===== TASK INPUT =====

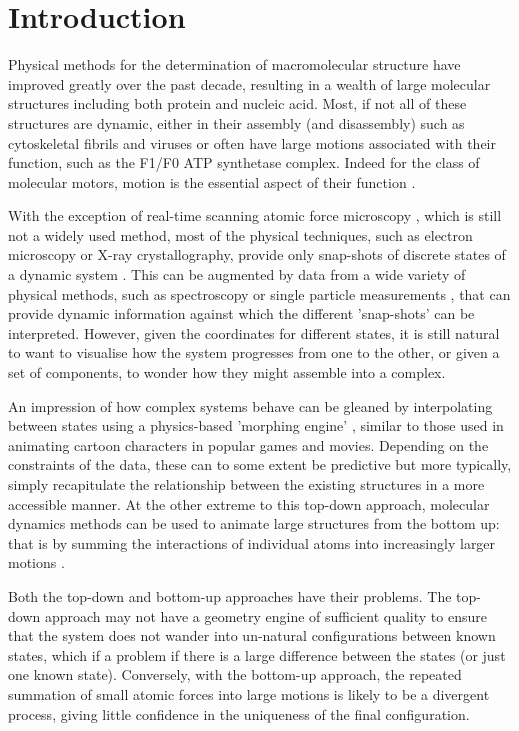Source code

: \section{Introduction}

Physical methods for the determination of macromolecular structure have
improved greatly over the past decade, resulting in a wealth of large
molecular structures including both protein and nucleic acid.   Most,
if not all of these structures are dynamic, either in their assembly
(and disassembly) such as cytoskeletal fibrils and viruses or often have
large motions associated with their function, such as the F1/F0 ATP
synthetase complex.  Indeed for the class of molecular motors, motion
is the essential aspect of their function \cite{SpudichJA94,AstumianRD01}.

With the exception of real-time scanning atomic force microscopy \cite{KoderaNet10}, which
is still not a widely used method, most of the physical techniques, such
as electron microscopy or X-ray crystallography, provide only snap-shots
of discrete states of a dynamic system \cite{CoureuxPDet04,BershitskySYet09}.   This can be augmented by data
from a wide variety of physical methods, such as spectroscopy or single
particle measurements \cite{ForkeyJNet03,VeigelCet05}, that can provide dynamic information against
which the different 'snap-shots' can be interpreted.   However, given the
coordinates for different states, it is still natural to want to visualise 
how the system progresses from one to the other, or given a set of components,
to wonder how they might assemble into a complex.

An impression of how complex systems behave can be gleaned by interpolating
between states using a physics-based 'morphing engine' \cite{KrebsWGet00}, similar
to those used in animating cartoon characters in popular games and movies. 
Depending on the constraints of the data, these can to some extent be predictive
but more typically, simply recapitulate the relationship between the existing 
structures in a more accessible manner.   At the other extreme to this
top-down approach, molecular dynamics methods can be used to animate large
structures from the bottom up:  that is by summing the interactions of
individual atoms into increasingly larger motions \cite{SchlickT02,BurghardtTPet07,KawakuboTet09}.

Both the top-down and bottom-up approaches have their problems.  The top-down
approach may not have a geometry engine of sufficient quality to ensure that
the system does not wander into un-natural configurations between known
states, which if a problem if there is a large difference between the states
(or just one known state).    Conversely, with the bottom-up approach, the
repeated summation of small atomic forces into large motions is likely to
be a divergent process, giving little confidence in the uniqueness of
the final configuration.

=====

TASK GOAL. In the records, how many lines have the word "these" in them? Only the number is needed.

RESULT. 2